Bölüm 6 - Şifalı Ruh

36 7 6
                                    

''Hikayem için var olan o küçük yıldızlardan hediye etmeyi unutmayın. Değerli yorumlarınızı bekliyorum.''

Gece çok geç vakitte eve döndüm. Sohbet o kadar güzel ilerlemişti ki saatlerin nasıl geçtiğini hiçbirimiz fark etmedik. Doğruyu söylemek gerekirse oldukça keyif de almıştım. Daha önce hiç bu kadar insanla aynı anda tanışmamış ve bu kadar iyi anlaşmamıştım. Zaten eski yaşantımda arkadaşım olan insanlar bir elin parmaklarını geçmezdi.

Kızlar Odin'in sözünü dinleyip beni eve bırakmışlardı. Gerçi bırakmasalar gece sokakta yatardım. Ne yazık ki henüz yürüyerek bile olsa nereye nasıl gidilir hiç bilmiyordum.

Eve vardığımda ortam karanlık ve sessizdi. Birileri hala ayakta mı diye yoklamak için usulca salonun ışıklarını aydınlattım ama ortada kimse yoktu. Odin tam da dediği gibi dinlenmek için yatmaya gitmiş olmalıydı. Yine de belki beni merak eder ve neden bu kadar geç kaldığımı sorgulamak için ben eve gelene kadar beni bekler sanmıştım. Sonuçta ben ona emanettim öyle değil mi?

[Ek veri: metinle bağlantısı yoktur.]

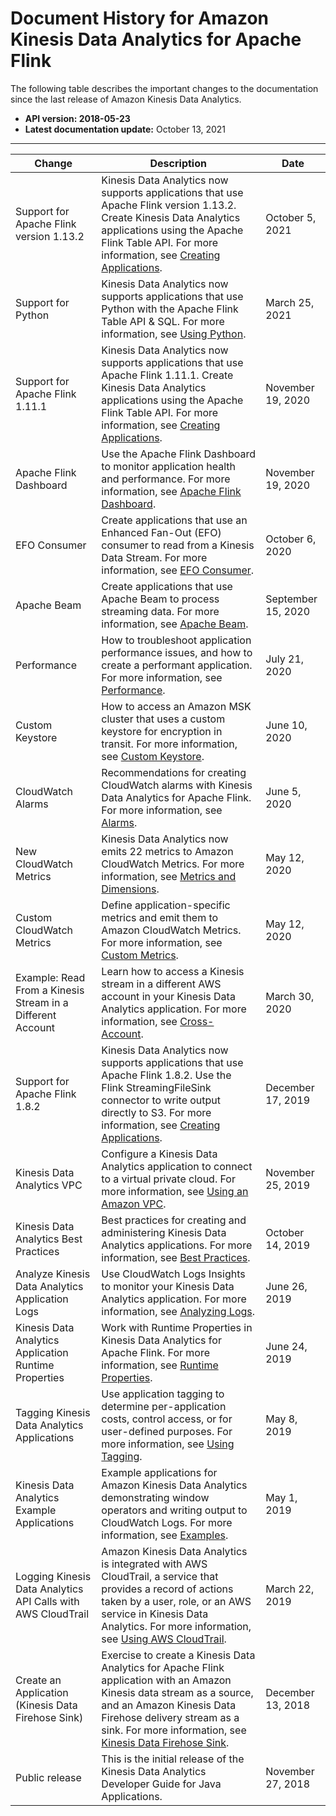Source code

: # Document History for Amazon Kinesis Data Analytics for Apache Flink<a name="doc-history"></a>

The following table describes the important changes to the documentation since the last release of Amazon Kinesis Data Analytics\.
+ **API version: 2018\-05\-23** 
+ **Latest documentation update:** October 13, 2021


****  

| Change | Description | Date | 
| --- | --- | --- | 
| Support for Apache Flink version 1\.13\.2 | Kinesis Data Analytics now supports applications that use Apache Flink version 1\.13\.2\. Create Kinesis Data Analytics applications using the Apache Flink Table API\. For more information, see [Creating Applications](how-creating-apps.md)\.  | October 5, 2021 | 
| Support for Python | Kinesis Data Analytics now supports applications that use Python with the Apache Flink Table API & SQL\. For more information, see [Using Python](how-python.md)\.  | March 25, 2021 | 
| Support for Apache Flink 1\.11\.1 | Kinesis Data Analytics now supports applications that use Apache Flink 1\.11\.1\. Create Kinesis Data Analytics applications using the Apache Flink Table API\. For more information, see [Creating Applications](how-creating-apps.md)\.  | November 19, 2020 | 
| Apache Flink Dashboard | Use the Apache Flink Dashboard to monitor application health and performance\. For more information, see [Apache Flink Dashboard](how-dashboard.md)\.  | November 19, 2020 | 
| EFO Consumer | Create applications that use an Enhanced Fan\-Out \(EFO\) consumer to read from a Kinesis Data Stream\. For more information, see [EFO Consumer](examples-efo.md)\.  | October 6, 2020 | 
| Apache Beam | Create applications that use Apache Beam to process streaming data\. For more information, see [Apache Beam](examples-beam.md)\.  | September 15, 2020 | 
| Performance | How to troubleshoot application performance issues, and how to create a performant application\. For more information, see [Performance](performance.md)\.  | July 21, 2020 | 
| Custom Keystore | How to access an Amazon MSK cluster that uses a custom keystore for encryption in transit\. For more information, see [Custom Keystore](example-keystore.md)\.  | June 10, 2020 | 
| CloudWatch Alarms | Recommendations for creating CloudWatch alarms with Kinesis Data Analytics for Apache Flink\. For more information, see [Alarms](monitoring-metrics-alarms.md)\.  | June 5, 2020 | 
| New CloudWatch Metrics | Kinesis Data Analytics now emits 22 metrics to Amazon CloudWatch Metrics\. For more information, see [Metrics and Dimensions](metrics-dimensions.md)\.  | May 12, 2020 | 
| Custom CloudWatch Metrics | Define application\-specific metrics and emit them to Amazon CloudWatch Metrics\. For more information, see [Custom Metrics](monitoring-metrics-custom.md)\.  | May 12, 2020 | 
| Example: Read From a Kinesis Stream in a Different Account | Learn how to access a Kinesis stream in a different AWS account in your Kinesis Data Analytics application\. For more information, see [Cross\-Account](examples-cross.md)\.  | March 30, 2020 | 
| Support for Apache Flink 1\.8\.2 | Kinesis Data Analytics now supports applications that use Apache Flink 1\.8\.2\. Use the Flink StreamingFileSink connector to write output directly to S3\. For more information, see [Creating Applications](how-creating-apps.md)\.  | December 17, 2019 | 
| Kinesis Data Analytics VPC | Configure a Kinesis Data Analytics application to connect to a virtual private cloud\. For more information, see [Using an Amazon VPC](vpc.md)\.  | November 25, 2019 | 
| Kinesis Data Analytics Best Practices | Best practices for creating and administering Kinesis Data Analytics applications\. For more information, see [Best Practices](best-practices.md)\.  | October 14, 2019 | 
| Analyze Kinesis Data Analytics Application Logs | Use CloudWatch Logs Insights to monitor your Kinesis Data Analytics application\. For more information, see [Analyzing Logs](cloudwatch-logs-reading.md)\.  | June 26, 2019 | 
| Kinesis Data Analytics Application Runtime Properties | Work with Runtime Properties in Kinesis Data Analytics for Apache Flink\. For more information, see [Runtime Properties](how-properties.md)\.  | June 24, 2019 | 
| Tagging Kinesis Data Analytics Applications | Use application tagging to determine per\-application costs, control access, or for user\-defined purposes\. For more information, see [Using Tagging](how-tagging.md)\.  | May 8, 2019 | 
| Kinesis Data Analytics Example Applications | Example applications for Amazon Kinesis Data Analytics demonstrating window operators and writing output to CloudWatch Logs\. For more information, see [Examples](examples.md)\.  | May 1, 2019 | 
| Logging Kinesis Data Analytics API Calls with AWS CloudTrail | Amazon Kinesis Data Analytics is integrated with AWS CloudTrail, a service that provides a record of actions taken by a user, role, or an AWS service in Kinesis Data Analytics\. For more information, see [Using AWS CloudTrail](logging-using-cloudtrail.md)\.  | March 22, 2019 | 
| Create an Application \(Kinesis Data Firehose Sink\) | Exercise to create a Kinesis Data Analytics for Apache Flink application with an Amazon Kinesis data stream as a source, and an Amazon Kinesis Data Firehose delivery stream as a sink\. For more information, see [Kinesis Data Firehose Sink](get-started-exercise-fh.md)\.  | December 13, 2018 | 
| Public release | This is the initial release of the Kinesis Data Analytics Developer Guide for Java Applications\. | November 27, 2018 |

Beni o hastaneden kaçırarak tüm sorumluluğumu üstüne almış olması gerekti.

Ama büyük bir hayal kırıklığını sırtıma yükleyerek üst kata çıkmış, tertemiz kokan pijamalarımı giymiş ve kendimi yumuşak, geniş yatağımın kollarına bırakmıştım. Evde ilk gecemdi ve ben ilk günüme göre oldukça fazla şeyle yüzleşmiş ve yine oldukça fazla yüzle tanışmıştım. Bu yüzden uykunun göz kapaklarımı esir alması fazla uzun sürmemişti.

-

Ertesi sabah uyandığımda çok daha zindeydim ve dinlenmiş hissediyordum. Perdesini çekmeyi unuttuğum pencereden güneş ışıkları yatağıma doğru yol almıştı ve yüzümü aydınlatıyordu. Kafamı yavaşça kaldırıp, manzaraya baktım. Gerçekten vay be! Buna verecek yanıtım ancak bu olurdu.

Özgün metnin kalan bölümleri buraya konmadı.